In contrast to the paleontology program, management efforts associated with modern biota (as opposed to that represented in the fossil record) have remained relatively small in scope. Even so, they have been supported by a fair amount of research contracted mainly through the cooperative park studies unit at Oregon State University. Most of the studies focused on vegetation, largely because it could provide the basis for restoring some semblance of presettlement wildlife habitat to lands impacted by grazing and other agricultural practices since the 1860s.
While the NPS acknowledged that land use and management actions outside of park boundaries probably had greater influence on wildlife than what took place within the monument, it still wanted to maintain populations at levels consistent with the carrying capacity of less modified habitats.  This aim, however, could not be attained as long as the monument lacked adequate wildlife surveys or systematic monitoring to determine population changes over time.  The small amount of research simply served to allay fears by ranchers in Sheep Rock Unit that the park provided a refuge for excessive numbers of deer and coyotes. A CPSU study completed in 1980 recommended population densities of either animal did not warrant active control measures.  Consequently, no actions to control large mammals have taken place on park land and the NPS took only limited measures to check rodent damage which occurred in the monument's developed areas. 
A sustained effort to enhance riparian vegetation in and near these developed areas necessitated the small amount of rodent control undertaken by park staff. Bank stabilization, however, constituted the first step toward riparian enhancement, something which the NPS began in 1980 by planting juniper along Bridge Creek at Painted Hills.  Serious channel erosion and undercutting of banks along more than two miles of this stream threatened the picnic area and access road, so the NPS responded with placement of rip-rap, rock jetties, and native vegetation along the creek over the next five years.  Ladd observed dramatic improvement along Bridge Creek by 1991, observing that beaver had constructed four large dams and one lodge within a half mile of the picnic area.  He also noted that the park's apparent success furnished an example which the BLM wanted to emulate in other areas along the creek because similar projects could enhance spawning conditions for native steelhead trout. 
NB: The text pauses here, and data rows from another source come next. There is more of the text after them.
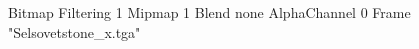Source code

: {Bitmap
	{Filtering 1}
	{Mipmap 1}
	{Blend none}
	{AlphaChannel 0}
	{Frame "Selsovetstone_x.tga"}
}
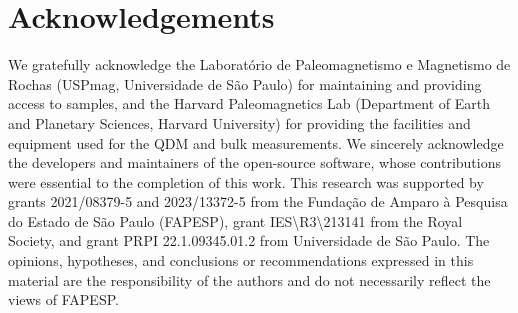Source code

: \documentclass[onecolumn,12pt,a4paper]{article}
\begin{document}
\section{Acknowledgements}

We gratefully acknowledge the Laboratório de Paleomagnetismo e Magnetismo de Rochas (USPmag, Universidade de São Paulo) for maintaining and providing access to samples, and the Harvard Paleomagnetics Lab (Department of Earth and Planetary Sciences, Harvard University) for providing the facilities and equipment used for the QDM and bulk measurements. We sincerely acknowledge the developers and maintainers of the open-source software, whose contributions were essential to the completion of this work. This research was supported by grants 2021/08379-5 and 2023/13372-5 from the Fundação de Amparo à Pesquisa do Estado de São Paulo (FAPESP), grant IES\textbackslash{}R3\textbackslash{}213141 from the Royal Society, and grant PRPI 22.1.09345.01.2 from Universidade de São Paulo.
The opinions, hypotheses, and conclusions or recommendations expressed in this material are the responsibility of the authors and do not necessarily reflect the views of FAPESP.






\end{document}
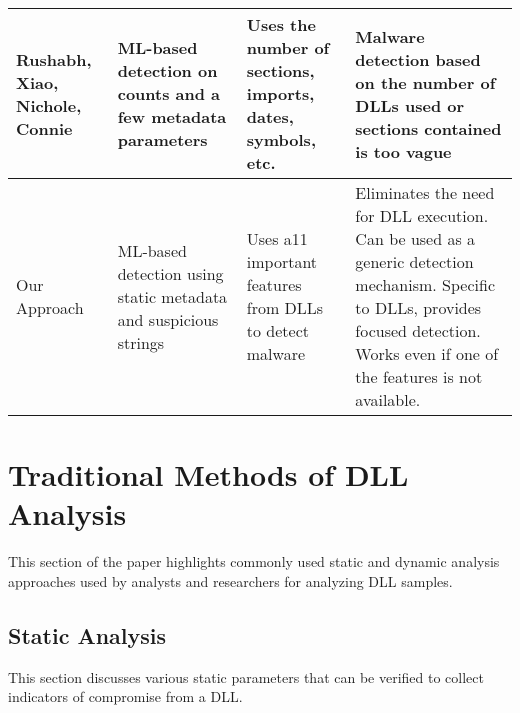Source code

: \documentclass{article}
\begin{document}
\begin{table}[htbp]
\begin{tabular}{|p{3cm}|p{3cm}|p{3.5cm}|p{4cm}|}
        \hline
        Rushabh, Xiao, Nichole, Connie\cite{rushabh_xiao_nichole_connie} & ML-based detection on counts and a few metadata parameters & Uses the number of sections, imports, dates, symbols, etc. & Malware detection based on the number of DLLs used or sections contained is too vague \\
        \hline
        Our Approach & ML-based detection using static metadata and suspicious strings & Uses a11 important features from DLLs to detect malware & Eliminates the need for DLL execution.
            Can be used as a generic detection mechanism.
            Specific to DLLs, provides focused detection.
            Works even if one of the features is not available. \\
        \hline
        \end{tabular}
\end{table}

\section{Traditional Methods of DLL Analysis}

This section of the paper highlights commonly used static and dynamic analysis approaches used by analysts and researchers for analyzing DLL samples.

\subsection{Static Analysis}

This section discusses various static parameters that can be verified to collect indicators of compromise from a DLL.
\end{document}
A pressing need for bank stabilization and reestablishment of riparian vegetation on the John Day River within the Sheep Rock Unit drew the attention of park staff beginning in 1983. Severe erosion affected 1,000 linear feet of riverbank associated with Cant Ranch bottomland which the NPS hoped to lease for the production of hay. Stabilization started with 100 yards of rip-rap so that an irrigation ditch could be replaced by a pump lift station.  Rock jetties and more rip-rap became necessary by 1985 because banks continued to erode, causing a substantial loss of topsoil each year.  In response, park employees planted cottonwood, choke cherry, and willow on a continuing basis to help reestablish riparian habitat along this part of the river. 
Revegetating riparian areas represented only one facet of what the NPS hoped to accomplish in managing for more natural plant succession. From 1977 onward, park staff took active measures to control noxious weeds which proliferated in previously grazed or heavily disturbed areas.  The NPS also utilized CPSU studies for guidance on how to revegetate former rangeland on the monument with native species.  A study that began in 1987 showed prescribed fire to be a potentially effective way to restore balance between depleted native bunchgrasses and overly abundant woody plants such as western juniper and big sagebrush.  Bunchgrasses and forbs could thereby reclaim burned areas where the woody plants formerly dominated because of fire exclusion and grazing. 
More proactive approaches to vegetation management required a monitoring program, whether such actions took the form of seeding native plants or experimental use of prescribed fire. Two contracted studies completed in 1992 helped park staff measure change in upland vegetation and sensitive plants, since both employed comparisons with a 1977 study of the monument's plant communities.  To better coordinate the monitoring program with future efforts by park staff, Ladd hired the monument's first natural resources management specialist. Ken Till, formerly one of the research assistants connected with the CPSU studies on prescribed fire, started work in January 1992. 
A vegetation management plan, which might allow the NPS to better incorporate the beneficial effects of fire on native species composition, soon became Till's biggest project.  It remained unfinished by the time he transferred more than three years later, but assessments of plant community types in relation to predicted fire effects could be downloaded into the monument's geographic information system.  Till completed smaller-scale rehabilitation plans aimed at recovery of native bunchgrasses and forbs on park acreage affected by wildland fires.  Without a vegetation management plan in place, however, the NPS had little justification for increased staff and funding to implement prescribed burns on a programmatic basis.